Write support for externally managed Apache Iceberg™ tables¶

Write support for externally managed Apache Iceberg™ tables expands interoperability between Snowflake and third-party systems, allowing you to use Snowflake for data engineering workloads with Iceberg even when you use an external Iceberg catalog.

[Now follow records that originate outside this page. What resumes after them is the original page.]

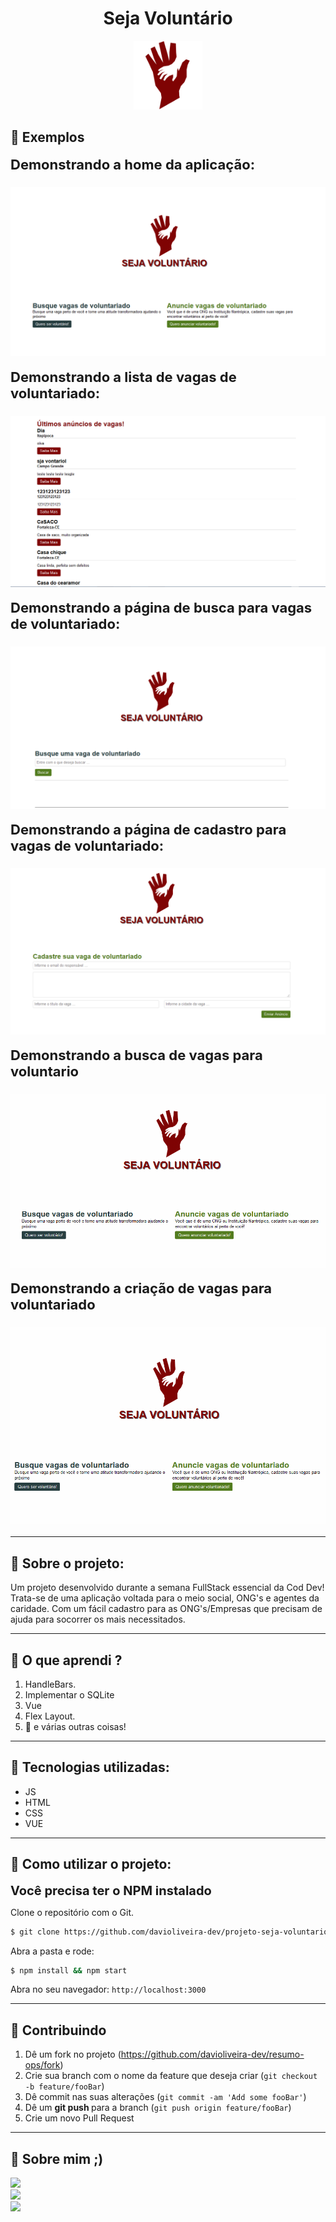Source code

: <div align="center">
    <h1>Seja Voluntário</h1>
    <img src="./public/assets/images/logo.png" width="110" height="110">
</div>

## :beginner: Exemplos

<b style="font-size:22px;">Demonstrando a home da aplicação:</b>

<h3 align="center">
  <img src="./images/foto1.PNG">
</h3>

<b style="font-size:22px;">Demonstrando a lista de vagas de voluntariado:</b>

<h3 align="center">
  <img src="./images/foto2.png">
</h3>

<b style="font-size:22px;">Demonstrando a página de busca para vagas de voluntariado:</b>

<h3 align="center">
  <img src="./images/foto3.png">
</h3>

<b style="font-size:22px;">Demonstrando a página de cadastro para vagas de voluntariado:</b>

<h3 align="center">
  <img src="./images/foto4.png">
</h3>

<b style="font-size:22px;">Demonstrando a busca de vagas para voluntario</b>

<h3 align="center">
  <img src="./images/buscando-vaga-voluntario.gif">
</h3>

<b style="font-size:22px;">Demonstrando a criação de vagas para voluntariado</b>

<h3 align="center">
  <img src="./images/criando-vaga-voluntariado.gif">
</h3>

---

## :notebook: Sobre o projeto:

Um projeto desenvolvido durante a semana FullStack essencial da Cod Dev! Trata-se de uma aplicação voltada para o meio social, ONG's e agentes da caridade. Com um fácil cadastro para as ONG's/Empresas que precisam de ajuda para socorrer os mais necessitados.

---

## :book: O que aprendi ?

1. HandleBars.
2. Implementar o SQLite
3. Vue
4. Flex Layout.
5. :muscle: e várias outras coisas!

---

## :hammer: Tecnologias utilizadas:

- JS
- HTML
- CSS
- VUE

---

## :rocket: Como utilizar o projeto:

<b style="font-size:20px;">Você precisa ter o NPM instalado</b>

Clone o repositório com o Git.

```bash
$ git clone https://github.com/davioliveira-dev/projeto-seja-voluntario.git
```

Abra a pasta e rode:

```bash
$ npm install && npm start
```

Abra no seu navegador: <a>`http://localhost:3000`</a>

---

## :blue_book: Contribuindo

1. Dê um fork no projeto
   (<https://github.com/davioliveira-dev/resumo-ops/fork>)
2. Crie sua branch com o nome da feature que deseja criar
   (`git checkout -b feature/fooBar`)
3. Dê commit nas suas alterações
   (`git commit -am 'Add some fooBar'`)
4. Dê um <b>git push </b> para a branch
   (`git push origin feature/fooBar`)
5. Crie um novo Pull Request

---

## :blue_heart: Sobre mim ;)

<a alt="Davi Oliveira - NPM" href="https://www.npmjs.com/~davioliveira-dev">
  <img src="https://img.shields.io/badge/NPM-davioliveira_dev-blue?logo=npm">
</a>
<br>
<a alt="Davi Oliveira - LinkedIn" href="https://www.linkedin.com/in/davioliveira-dev">
    <img src="https://img.shields.io/badge/LinkedIn-Davi Oliveira-blue?logo=linkedin"/>
</a>
<br>
<a alt="Davi Oliveira - Twitter" href="https://www.twitter.com/davioliveiradev">
    <img src="https://img.shields.io/badge/Twitter-davioliveiradev-blue?logo=twitter"/>
</a>
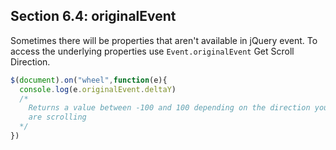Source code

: ## Section 6.4: originalEvent

Sometimes there will be properties that aren't available in jQuery event. To access 
the underlying properties use `Event.originalEvent` Get Scroll Direction.

```js
$(document).on("wheel",function(e){
  console.log(e.originalEvent.deltaY)
  /*
    Returns a value between -100 and 100 depending on the direction you 
    are scrolling
  */
})
```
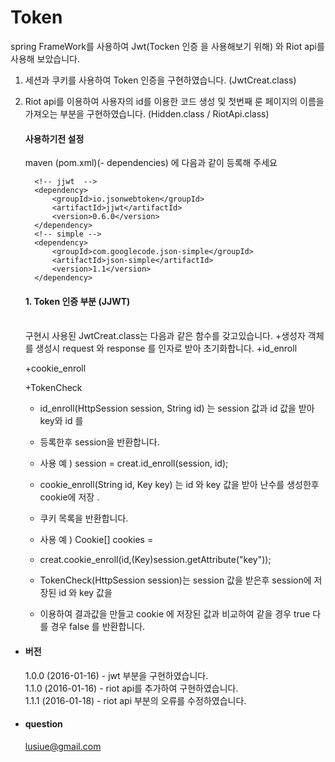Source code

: # Token
spring FrameWork를 사용하여 Jwt(Tocken 인증 을 사용해보기 위해) 와 Riot api를 사용해 보았습니다. 
 1. 세션과 쿠키를 사용하여 Token 인증을 구현하였습니다. (JwtCreat.class)
 2. Riot api를 이용하여 사용자의 id를 이용한 코드 생성 및 첫번째 룬 페이지의 이름을 가져오는 부분을 구현하였습니다. 
 (Hidden.class / RiotApi.class)

	  <h4>사용하기전 설정</h4>
	
	  maven (pom.xml)(- dependencies) 에 다음과 같이 등록해 주세요
	  ```
		<!-- jjwt  -->
		<dependency>
			<groupId>io.jsonwebtoken</groupId>
			<artifactId>jjwt</artifactId>
			<version>0.6.0</version>
		</dependency>
		<!-- simple -->
		<dependency>
			<groupId>com.googlecode.json-simple</groupId>
			<artifactId>json-simple</artifactId>
			<version>1.1</version>
		</dependency>
	
	 ```
	 
	 <h4> 1. Token 인증 부분 (JJWT)</h4> <br>
		구현시 사용된 JwtCreat.class는 다음과 같은 함수를 갖고있습니다.
	+생성자 
		객체를 생성시 request 와 response 를 인자로 받아 초기화합니다. 
	+id_enroll
		
	+cookie_enroll
	
	+TokenCheck
	 
	 * id_enroll(HttpSession session, String id) 는 session 값과 id 값을 받아 key와 id 를
	 * 등록한후 session을 반환합니다.
	 
	 * 사용 예 ) session = creat.id_enroll(session, id);
	 
	 * cookie_enroll(String id, Key key) 는 id 와 key 값을 받아 난수를 생성한후 cookie에 저장 .
	 * 쿠키 목록을 반환합니다.
	 
	 * 사용 예 ) Cookie[] cookies =
	 * creat.cookie_enroll(id,(Key)session.getAttribute("key"));
	 
	 * TokenCheck(HttpSession session)는 session 값을 받은후 session에 저장된 id 와 key 값을
	 * 이용하여 결과값을 만들고 cookie 에 저장된 값과 비교하여 같을 경우 true 다를 경우 false 를 반환합니다.
	 


+ <h4> 버전 </h4>

  1.0.0 (2016-01-16) - jwt 부분을 구현하였습니다. <br>
  1.1.0 (2016-01-16) - riot api를 추가하여 구현하였습니다.<br>
  1.1.1 (2016-01-18) - riot api 부분의 오류를 수정하였습니다.<br>
  

+ <h4> question </h4>

  lusiue@gmail.com
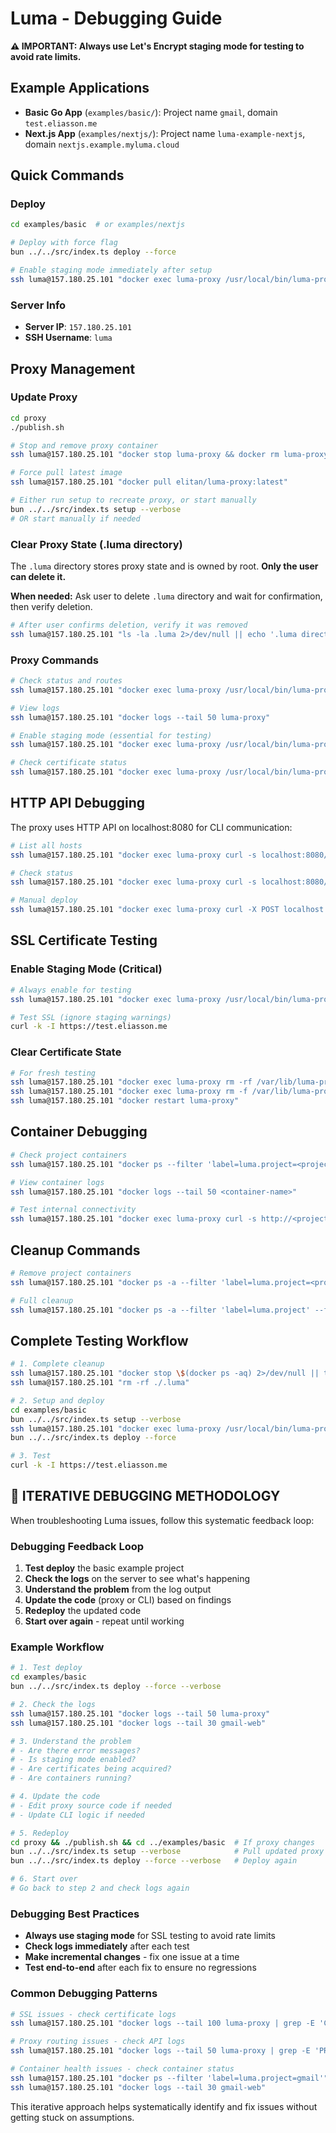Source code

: # Luma - Debugging Guide

**⚠️ IMPORTANT: Always use Let's Encrypt staging mode for testing to avoid rate limits.**

## Example Applications

- **Basic Go App** (`examples/basic/`): Project name `gmail`, domain `test.eliasson.me`
- **Next.js App** (`examples/nextjs/`): Project name `luma-example-nextjs`, domain `nextjs.example.myluma.cloud`

## Quick Commands

### Deploy

```bash
cd examples/basic  # or examples/nextjs

# Deploy with force flag
bun ../../src/index.ts deploy --force

# Enable staging mode immediately after setup
ssh luma@157.180.25.101 "docker exec luma-proxy /usr/local/bin/luma-proxy set-staging --enabled true"
```

### Server Info

- **Server IP**: `157.180.25.101`
- **SSH Username**: `luma`

## Proxy Management

### Update Proxy

```bash
cd proxy
./publish.sh

# Stop and remove proxy container
ssh luma@157.180.25.101 "docker stop luma-proxy && docker rm luma-proxy"

# Force pull latest image
ssh luma@157.180.25.101 "docker pull elitan/luma-proxy:latest"

# Either run setup to recreate proxy, or start manually
bun ../../src/index.ts setup --verbose
# OR start manually if needed
```

### Clear Proxy State (.luma directory)

The `.luma` directory stores proxy state and is owned by root. **Only the user can delete it.**

**When needed:** Ask user to delete `.luma` directory and wait for confirmation, then verify deletion.

```bash
# After user confirms deletion, verify it was removed
ssh luma@157.180.25.101 "ls -la .luma 2>/dev/null || echo '.luma directory not found (successfully deleted)'"
```

### Proxy Commands

```bash
# Check status and routes
ssh luma@157.180.25.101 "docker exec luma-proxy /usr/local/bin/luma-proxy list"

# View logs
ssh luma@157.180.25.101 "docker logs --tail 50 luma-proxy"

# Enable staging mode (essential for testing)
ssh luma@157.180.25.101 "docker exec luma-proxy /usr/local/bin/luma-proxy set-staging --enabled true"

# Check certificate status
ssh luma@157.180.25.101 "docker exec luma-proxy /usr/local/bin/luma-proxy cert-status"
```

## HTTP API Debugging

The proxy uses HTTP API on localhost:8080 for CLI communication:

```bash
# List all hosts
ssh luma@157.180.25.101 "docker exec luma-proxy curl -s localhost:8080/api/hosts"

# Check status
ssh luma@157.180.25.101 "docker exec luma-proxy curl -s localhost:8080/api/status"

# Manual deploy
ssh luma@157.180.25.101 "docker exec luma-proxy curl -X POST localhost:8080/api/deploy -H 'Content-Type: application/json' -d '{\"host\":\"test.com\",\"target\":\"app:3000\",\"project\":\"test\",\"ssl\":true}'"
```

## SSL Certificate Testing

### Enable Staging Mode (Critical)

```bash
# Always enable for testing
ssh luma@157.180.25.101 "docker exec luma-proxy /usr/local/bin/luma-proxy set-staging --enabled true"

# Test SSL (ignore staging warnings)
curl -k -I https://test.eliasson.me
```

### Clear Certificate State

```bash
# For fresh testing
ssh luma@157.180.25.101 "docker exec luma-proxy rm -rf /var/lib/luma-proxy/certs/*"
ssh luma@157.180.25.101 "docker exec luma-proxy rm -f /var/lib/luma-proxy/state.json"
ssh luma@157.180.25.101 "docker restart luma-proxy"
```

## Container Debugging

```bash
# Check project containers
ssh luma@157.180.25.101 "docker ps --filter 'label=luma.project=<project-name>'"

# View container logs
ssh luma@157.180.25.101 "docker logs --tail 50 <container-name>"

# Test internal connectivity
ssh luma@157.180.25.101 "docker exec luma-proxy curl -s http://<project-name>-web:3000/"
```

## Cleanup Commands

```bash
# Remove project containers
ssh luma@157.180.25.101 "docker ps -a --filter 'label=luma.project=<project-name>' --format '{{.Names}}' | xargs docker rm -f"

# Full cleanup
ssh luma@157.180.25.101 "docker ps -a --filter 'label=luma.project' --format '{{.Names}}' | xargs docker rm -f"
```

## Complete Testing Workflow

```bash
# 1. Complete cleanup
ssh luma@157.180.25.101 "docker stop \$(docker ps -aq) 2>/dev/null || true && docker rm \$(docker ps -aq) 2>/dev/null || true && docker system prune -af --volumes"
ssh luma@157.180.25.101 "rm -rf ./.luma"

# 2. Setup and deploy
cd examples/basic
bun ../../src/index.ts setup --verbose
ssh luma@157.180.25.101 "docker exec luma-proxy /usr/local/bin/luma-proxy set-staging --enabled true"
bun ../../src/index.ts deploy --force

# 3. Test
curl -k -I https://test.eliasson.me
```

## 🔄 **ITERATIVE DEBUGGING METHODOLOGY**

When troubleshooting Luma issues, follow this systematic feedback loop:

### Debugging Feedback Loop

1. **Test deploy** the basic example project
2. **Check the logs** on the server to see what's happening
3. **Understand the problem** from the log output
4. **Update the code** (proxy or CLI) based on findings
5. **Redeploy** the updated code
6. **Start over again** - repeat until working

### Example Workflow

```bash
# 1. Test deploy
cd examples/basic
bun ../../src/index.ts deploy --force --verbose

# 2. Check the logs
ssh luma@157.180.25.101 "docker logs --tail 50 luma-proxy"
ssh luma@157.180.25.101 "docker logs --tail 30 gmail-web"

# 3. Understand the problem
# - Are there error messages?
# - Is staging mode enabled?
# - Are certificates being acquired?
# - Are containers running?

# 4. Update the code
# - Edit proxy source code if needed
# - Update CLI logic if needed

# 5. Redeploy
cd proxy && ./publish.sh && cd ../examples/basic  # If proxy changes
bun ../../src/index.ts setup --verbose            # Pull updated proxy
bun ../../src/index.ts deploy --force --verbose   # Deploy again

# 6. Start over
# Go back to step 2 and check logs again
```

### Debugging Best Practices

- **Always use staging mode** for SSL testing to avoid rate limits
- **Check logs immediately** after each test
- **Make incremental changes** - fix one issue at a time
- **Test end-to-end** after each fix to ensure no regressions

### Common Debugging Patterns

```bash
# SSL issues - check certificate logs
ssh luma@157.180.25.101 "docker logs --tail 100 luma-proxy | grep -E 'CERT|ACME|SSL'"

# Proxy routing issues - check API logs
ssh luma@157.180.25.101 "docker logs --tail 50 luma-proxy | grep -E 'PROXY|API'"

# Container health issues - check container status
ssh luma@157.180.25.101 "docker ps --filter 'label=luma.project=gmail'"
ssh luma@157.180.25.101 "docker logs --tail 30 gmail-web"
```

This iterative approach helps systematically identify and fix issues without getting stuck on assumptions.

With this preview, you can now use Snowflake to create Iceberg tables managed by external Iceberg catalogs such as AWS Glue and Snowflake Open Catalog. You can perform write operations on these tables using Snowflake.

Key use cases include the following:

  • Building complex data engineering pipelines with Iceberg tables: Writing to Iceberg tables in external catalogs from Snowflake allows you to use Snowpark or Snowflake SQL to build complex pipelines that ingest, transform, and process data for Iceberg tables. You can query the data by using Snowflake or other engines. Similarly, you can use Snowflake partner tools to build your Iceberg data engineering pipelines.

  • Making your data available to the Iceberg ecosystem: The ability to write to Iceberg tables in external catalogs lets you make your data available to the Iceberg ecosystem. You can query data that’s already in Snowflake and write it to Iceberg tables. To keep your Iceberg tables in sync with your Snowflake tables, you can use operations like INSERT INTO … SELECT FROM to do the following:

    • Copy existing data from a standard Snowflake table into an Iceberg table.

    • Insert data using Snowflake streams.

This feature is supported for Iceberg tables that meet the following requirements:

  • Must be managed by an Iceberg REST catalog like Open Catalog.

  • Must store data in Amazon S3 or Google Cloud Storage.

Workflow¶

Use the workflow in this section to get started with this feature:

  1. Configure an external volume

  2. Create a catalog integration

  3. Choose from the following options:

  • Create a catalog-linked database. With this option, you can write to auto-discovered Iceberg tables in your catalog, or use the catalog-linked database to create additional Iceberg tables.

  • Create an Iceberg table (in a catalog-linked database or a standard Snowflake database).

After you complete these steps, you can perform write operations on your Iceberg tables.

Considerations¶

Consider the following when you use write support for externally managed Iceberg tables:

  • To write to an externally managed Iceberg table, you must have the OWNERSHIP privilege on the table.

  • Snowflake provides Data Definition Language (DDL) and Data Manipulation Language (DML) commands for externally managed tables. However, you configure metadata and data retention using your external catalog and the tools provided by your external storage provider. For more information, see Tables that use an external catalog.

  • If you use a catalog-linked database, you can use the CREATE ICEBERG TABLE syntax with column definitions to create a table in Snowflake and in your remote catalog. If you use a standard Snowflake database (not linked to a catalog), you must first create a table in your remote catalog. After that, you can use the CREATE ICEBERG TABLE (Iceberg REST catalog) syntax to create an Iceberg table in Snowflake and write to it.

  • Partitioned writes are supported. For more information, see Partitioning for Apache Iceberg™ tables.

  • The following features aren’t currently supported when you write to externally managed Iceberg tables:

    • Catalog-vended credentials.

    • Cross-cloud/cross-region support.

    • Azure storage.

    • Server-side encryption (SSE) for external volumes.

    • Conversion to Snowflake-managed tables.

    • External Iceberg catalogs that don’t conform to the Iceberg REST protocol.

    • Row-level deletes (merge-on-read).

  • For creating schemas in a catalog-linked database, be aware of the following:

    • The CREATE SCHEMA command creates a corresponding namespace in your remote catalog only when you use a catalog-linked database.

    • The ALTER and CLONE options aren’t supported.

    • Delimiters aren’t supported for schema names. Only alphanumeric schema names are supported.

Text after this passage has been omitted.